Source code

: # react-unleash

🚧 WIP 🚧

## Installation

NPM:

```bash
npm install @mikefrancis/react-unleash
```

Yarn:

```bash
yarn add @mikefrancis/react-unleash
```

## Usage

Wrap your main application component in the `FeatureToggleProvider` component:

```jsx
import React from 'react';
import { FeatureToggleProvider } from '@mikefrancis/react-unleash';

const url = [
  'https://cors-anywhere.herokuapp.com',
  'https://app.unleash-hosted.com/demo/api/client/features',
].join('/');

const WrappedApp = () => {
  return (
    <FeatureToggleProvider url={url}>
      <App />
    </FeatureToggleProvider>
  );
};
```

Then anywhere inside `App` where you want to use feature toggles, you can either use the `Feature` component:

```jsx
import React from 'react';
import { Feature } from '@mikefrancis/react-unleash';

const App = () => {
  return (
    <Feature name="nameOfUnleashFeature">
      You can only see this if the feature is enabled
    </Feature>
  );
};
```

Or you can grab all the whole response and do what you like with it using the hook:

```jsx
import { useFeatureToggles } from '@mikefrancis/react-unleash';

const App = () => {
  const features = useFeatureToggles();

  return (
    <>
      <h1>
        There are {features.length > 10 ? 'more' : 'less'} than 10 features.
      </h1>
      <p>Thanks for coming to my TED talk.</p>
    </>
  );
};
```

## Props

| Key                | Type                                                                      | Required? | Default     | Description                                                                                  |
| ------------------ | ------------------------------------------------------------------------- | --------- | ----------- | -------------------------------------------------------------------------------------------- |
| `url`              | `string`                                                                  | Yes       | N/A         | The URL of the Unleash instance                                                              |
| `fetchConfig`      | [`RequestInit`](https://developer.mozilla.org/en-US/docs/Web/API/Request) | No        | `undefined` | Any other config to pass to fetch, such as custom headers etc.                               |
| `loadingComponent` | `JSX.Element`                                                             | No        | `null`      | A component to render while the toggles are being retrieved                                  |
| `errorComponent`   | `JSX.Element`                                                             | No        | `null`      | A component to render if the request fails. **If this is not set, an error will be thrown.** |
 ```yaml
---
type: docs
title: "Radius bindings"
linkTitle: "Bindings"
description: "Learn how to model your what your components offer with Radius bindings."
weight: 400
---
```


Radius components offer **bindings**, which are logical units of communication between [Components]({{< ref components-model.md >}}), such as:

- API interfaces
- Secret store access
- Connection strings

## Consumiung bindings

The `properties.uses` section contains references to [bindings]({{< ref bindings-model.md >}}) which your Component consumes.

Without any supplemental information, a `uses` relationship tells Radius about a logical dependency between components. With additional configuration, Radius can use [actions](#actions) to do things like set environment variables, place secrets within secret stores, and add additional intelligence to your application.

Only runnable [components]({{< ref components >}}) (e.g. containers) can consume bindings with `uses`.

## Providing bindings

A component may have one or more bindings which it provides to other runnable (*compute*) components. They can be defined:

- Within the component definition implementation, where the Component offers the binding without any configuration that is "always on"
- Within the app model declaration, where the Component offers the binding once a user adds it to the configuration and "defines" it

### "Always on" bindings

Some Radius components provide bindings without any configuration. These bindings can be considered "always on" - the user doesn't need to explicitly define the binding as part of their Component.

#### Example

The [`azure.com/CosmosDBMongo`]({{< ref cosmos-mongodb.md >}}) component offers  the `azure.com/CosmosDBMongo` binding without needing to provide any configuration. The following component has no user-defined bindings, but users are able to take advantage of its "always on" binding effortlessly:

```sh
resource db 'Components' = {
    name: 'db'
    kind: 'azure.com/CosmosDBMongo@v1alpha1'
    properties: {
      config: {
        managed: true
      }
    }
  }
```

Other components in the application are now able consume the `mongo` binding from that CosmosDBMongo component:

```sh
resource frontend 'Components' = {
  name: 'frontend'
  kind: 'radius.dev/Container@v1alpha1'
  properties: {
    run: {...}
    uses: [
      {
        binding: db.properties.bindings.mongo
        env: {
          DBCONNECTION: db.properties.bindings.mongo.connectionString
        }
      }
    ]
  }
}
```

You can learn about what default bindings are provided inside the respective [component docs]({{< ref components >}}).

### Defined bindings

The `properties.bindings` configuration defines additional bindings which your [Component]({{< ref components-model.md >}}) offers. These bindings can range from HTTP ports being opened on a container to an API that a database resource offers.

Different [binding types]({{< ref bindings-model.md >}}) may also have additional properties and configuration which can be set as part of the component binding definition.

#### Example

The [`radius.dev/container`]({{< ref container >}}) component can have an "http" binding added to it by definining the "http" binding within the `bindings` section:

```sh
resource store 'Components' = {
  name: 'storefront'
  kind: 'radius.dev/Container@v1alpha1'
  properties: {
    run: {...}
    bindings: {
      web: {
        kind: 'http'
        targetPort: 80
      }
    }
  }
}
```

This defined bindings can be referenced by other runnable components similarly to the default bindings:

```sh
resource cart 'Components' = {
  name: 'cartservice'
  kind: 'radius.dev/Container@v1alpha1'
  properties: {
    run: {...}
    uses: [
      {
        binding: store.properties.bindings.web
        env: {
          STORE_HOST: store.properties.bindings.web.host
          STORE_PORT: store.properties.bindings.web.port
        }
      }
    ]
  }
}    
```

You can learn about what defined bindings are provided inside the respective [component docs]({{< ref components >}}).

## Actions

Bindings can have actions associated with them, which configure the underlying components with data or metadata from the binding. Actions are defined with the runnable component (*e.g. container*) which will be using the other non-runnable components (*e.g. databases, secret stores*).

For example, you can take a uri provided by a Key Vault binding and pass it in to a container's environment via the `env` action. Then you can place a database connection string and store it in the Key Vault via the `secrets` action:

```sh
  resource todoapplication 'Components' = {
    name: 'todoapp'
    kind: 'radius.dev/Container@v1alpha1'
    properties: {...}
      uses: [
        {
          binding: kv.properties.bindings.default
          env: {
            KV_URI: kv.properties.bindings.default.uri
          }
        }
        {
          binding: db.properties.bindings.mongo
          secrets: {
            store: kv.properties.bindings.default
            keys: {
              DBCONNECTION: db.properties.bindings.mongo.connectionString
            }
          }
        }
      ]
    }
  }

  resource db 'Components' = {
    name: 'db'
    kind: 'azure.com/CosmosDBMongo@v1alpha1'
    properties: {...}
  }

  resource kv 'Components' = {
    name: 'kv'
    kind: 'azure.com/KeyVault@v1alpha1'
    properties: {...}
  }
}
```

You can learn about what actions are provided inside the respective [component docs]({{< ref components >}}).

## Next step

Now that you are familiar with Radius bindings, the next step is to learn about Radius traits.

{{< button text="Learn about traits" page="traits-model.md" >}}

=-=-=-=-=

Problem to work on
Copy out each line in the preceding records that contains "const".

Written response
const url = [
const WrappedApp = () => {
const App = () => {
const App = () => {
  const features = useFeatureToggles();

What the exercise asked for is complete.